> ACTION ITEM
Take the data below and copy exactly the lines starting at the one with "- Aktuelle Einschränkungen" and finishing at the one with "Los sistemas inteligentes son", both included.

___

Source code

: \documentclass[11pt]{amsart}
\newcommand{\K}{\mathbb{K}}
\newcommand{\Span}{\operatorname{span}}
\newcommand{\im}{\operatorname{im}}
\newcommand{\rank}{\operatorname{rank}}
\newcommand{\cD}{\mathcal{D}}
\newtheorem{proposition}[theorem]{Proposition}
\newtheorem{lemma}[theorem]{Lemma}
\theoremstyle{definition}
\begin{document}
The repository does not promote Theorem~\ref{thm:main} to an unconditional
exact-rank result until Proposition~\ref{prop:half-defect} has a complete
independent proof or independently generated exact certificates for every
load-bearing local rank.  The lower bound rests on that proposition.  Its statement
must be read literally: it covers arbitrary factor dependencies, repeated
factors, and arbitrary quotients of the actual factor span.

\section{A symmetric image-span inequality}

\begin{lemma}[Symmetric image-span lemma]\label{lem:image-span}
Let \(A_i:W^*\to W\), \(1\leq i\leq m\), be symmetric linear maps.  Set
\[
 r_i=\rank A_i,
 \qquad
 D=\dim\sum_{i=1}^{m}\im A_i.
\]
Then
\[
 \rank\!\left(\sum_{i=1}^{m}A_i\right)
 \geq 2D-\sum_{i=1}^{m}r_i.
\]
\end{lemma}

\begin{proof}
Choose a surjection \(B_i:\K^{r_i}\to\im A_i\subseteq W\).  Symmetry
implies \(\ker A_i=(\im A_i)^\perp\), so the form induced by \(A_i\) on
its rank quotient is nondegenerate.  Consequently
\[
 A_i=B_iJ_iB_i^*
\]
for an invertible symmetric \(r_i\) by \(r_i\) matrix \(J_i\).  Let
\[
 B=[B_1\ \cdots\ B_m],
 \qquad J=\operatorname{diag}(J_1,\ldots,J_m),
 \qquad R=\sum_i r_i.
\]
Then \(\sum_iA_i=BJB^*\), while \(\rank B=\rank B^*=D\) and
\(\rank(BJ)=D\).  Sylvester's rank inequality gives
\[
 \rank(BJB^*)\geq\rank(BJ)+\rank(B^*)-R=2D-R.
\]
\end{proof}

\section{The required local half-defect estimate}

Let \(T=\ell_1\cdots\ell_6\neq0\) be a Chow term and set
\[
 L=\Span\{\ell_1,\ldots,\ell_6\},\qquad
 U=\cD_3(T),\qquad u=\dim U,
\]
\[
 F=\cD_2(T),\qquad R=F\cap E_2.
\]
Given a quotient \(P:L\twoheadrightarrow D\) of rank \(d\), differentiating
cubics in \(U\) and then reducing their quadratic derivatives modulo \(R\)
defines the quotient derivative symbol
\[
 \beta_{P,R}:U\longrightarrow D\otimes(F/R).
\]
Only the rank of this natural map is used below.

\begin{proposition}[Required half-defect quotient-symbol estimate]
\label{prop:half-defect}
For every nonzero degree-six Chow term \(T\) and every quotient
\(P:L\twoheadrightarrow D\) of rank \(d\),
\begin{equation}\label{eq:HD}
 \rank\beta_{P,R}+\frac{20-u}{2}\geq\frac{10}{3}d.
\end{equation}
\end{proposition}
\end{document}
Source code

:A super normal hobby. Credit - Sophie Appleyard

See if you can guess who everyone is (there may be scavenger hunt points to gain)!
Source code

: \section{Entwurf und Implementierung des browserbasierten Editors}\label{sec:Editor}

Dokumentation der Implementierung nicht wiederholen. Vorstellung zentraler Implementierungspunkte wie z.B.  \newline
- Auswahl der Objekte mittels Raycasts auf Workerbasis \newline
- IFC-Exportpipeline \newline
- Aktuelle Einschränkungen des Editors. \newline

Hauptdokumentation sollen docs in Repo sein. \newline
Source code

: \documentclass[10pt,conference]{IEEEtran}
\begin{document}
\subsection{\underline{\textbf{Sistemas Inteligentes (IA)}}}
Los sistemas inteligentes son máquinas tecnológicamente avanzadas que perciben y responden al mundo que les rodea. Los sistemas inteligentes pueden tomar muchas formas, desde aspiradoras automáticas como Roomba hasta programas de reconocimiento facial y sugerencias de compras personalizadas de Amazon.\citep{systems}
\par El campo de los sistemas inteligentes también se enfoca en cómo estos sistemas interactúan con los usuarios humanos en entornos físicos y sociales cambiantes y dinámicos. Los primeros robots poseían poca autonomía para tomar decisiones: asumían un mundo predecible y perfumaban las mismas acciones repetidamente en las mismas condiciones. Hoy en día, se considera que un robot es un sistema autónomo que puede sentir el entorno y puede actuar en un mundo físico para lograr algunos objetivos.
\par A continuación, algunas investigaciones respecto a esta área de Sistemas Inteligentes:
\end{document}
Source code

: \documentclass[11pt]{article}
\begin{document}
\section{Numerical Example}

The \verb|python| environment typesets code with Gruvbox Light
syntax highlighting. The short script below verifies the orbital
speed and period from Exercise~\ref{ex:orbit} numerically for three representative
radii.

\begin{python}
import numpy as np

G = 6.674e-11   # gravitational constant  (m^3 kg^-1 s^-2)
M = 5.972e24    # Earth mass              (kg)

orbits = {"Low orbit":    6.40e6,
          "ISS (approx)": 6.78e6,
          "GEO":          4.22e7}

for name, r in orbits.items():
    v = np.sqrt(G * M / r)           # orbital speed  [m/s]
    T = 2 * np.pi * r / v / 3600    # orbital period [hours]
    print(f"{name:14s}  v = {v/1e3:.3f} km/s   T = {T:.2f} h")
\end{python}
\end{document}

___

> ANSWER BOX
- Aktuelle Einschränkungen des Editors. \newline

Hauptdokumentation sollen docs in Repo sein. \newline
Source code

: \documentclass[10pt,conference]{IEEEtran}
\begin{document}
\subsection{\underline{\textbf{Sistemas Inteligentes (IA)}}}
Los sistemas inteligentes son máquinas tecnológicamente avanzadas que perciben y responden al mundo que les rodea. Los sistemas inteligentes pueden tomar muchas formas, desde aspiradoras automáticas como Roomba hasta programas de reconocimiento facial y sugerencias de compras personalizadas de Amazon.\citep{systems}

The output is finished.